[Extracted data entries]
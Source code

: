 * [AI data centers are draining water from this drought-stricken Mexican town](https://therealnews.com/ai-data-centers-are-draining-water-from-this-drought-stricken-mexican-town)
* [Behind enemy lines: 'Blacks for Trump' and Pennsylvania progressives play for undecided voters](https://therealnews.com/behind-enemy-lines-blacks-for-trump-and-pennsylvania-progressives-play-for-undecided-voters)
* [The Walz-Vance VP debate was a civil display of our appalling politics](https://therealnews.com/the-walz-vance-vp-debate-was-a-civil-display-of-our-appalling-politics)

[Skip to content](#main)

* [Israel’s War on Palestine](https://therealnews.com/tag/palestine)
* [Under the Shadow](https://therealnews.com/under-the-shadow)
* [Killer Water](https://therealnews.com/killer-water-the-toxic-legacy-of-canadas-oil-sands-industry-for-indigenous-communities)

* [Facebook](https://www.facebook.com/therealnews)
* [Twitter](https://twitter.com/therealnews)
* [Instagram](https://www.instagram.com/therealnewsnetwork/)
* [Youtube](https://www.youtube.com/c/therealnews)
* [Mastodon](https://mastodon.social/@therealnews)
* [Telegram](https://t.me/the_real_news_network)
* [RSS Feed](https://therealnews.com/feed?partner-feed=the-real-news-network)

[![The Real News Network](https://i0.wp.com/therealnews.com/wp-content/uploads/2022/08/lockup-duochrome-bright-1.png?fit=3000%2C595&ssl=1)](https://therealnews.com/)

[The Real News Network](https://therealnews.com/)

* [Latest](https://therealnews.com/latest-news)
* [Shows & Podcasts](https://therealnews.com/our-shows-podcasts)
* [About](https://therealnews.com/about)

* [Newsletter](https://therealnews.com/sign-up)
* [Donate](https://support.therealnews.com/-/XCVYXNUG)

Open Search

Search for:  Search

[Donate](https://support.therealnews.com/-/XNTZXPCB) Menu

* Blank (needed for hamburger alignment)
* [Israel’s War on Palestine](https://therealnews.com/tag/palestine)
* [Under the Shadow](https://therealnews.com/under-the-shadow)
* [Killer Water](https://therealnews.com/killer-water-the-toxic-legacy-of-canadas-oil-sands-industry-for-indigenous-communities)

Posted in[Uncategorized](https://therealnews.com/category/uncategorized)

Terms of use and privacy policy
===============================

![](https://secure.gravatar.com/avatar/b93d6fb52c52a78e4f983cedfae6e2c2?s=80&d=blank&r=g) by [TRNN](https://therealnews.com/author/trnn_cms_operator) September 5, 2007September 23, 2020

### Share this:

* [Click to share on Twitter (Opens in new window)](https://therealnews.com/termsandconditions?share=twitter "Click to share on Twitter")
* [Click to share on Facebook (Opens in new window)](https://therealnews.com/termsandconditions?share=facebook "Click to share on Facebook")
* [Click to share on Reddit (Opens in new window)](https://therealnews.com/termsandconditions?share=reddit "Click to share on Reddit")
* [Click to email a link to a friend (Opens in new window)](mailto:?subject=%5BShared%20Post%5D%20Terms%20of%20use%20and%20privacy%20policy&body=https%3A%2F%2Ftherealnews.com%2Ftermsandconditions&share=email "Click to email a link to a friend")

Work order: Tally how many lines of the data include the word "Facebook". Write the number and nothing else.

Written reply: 2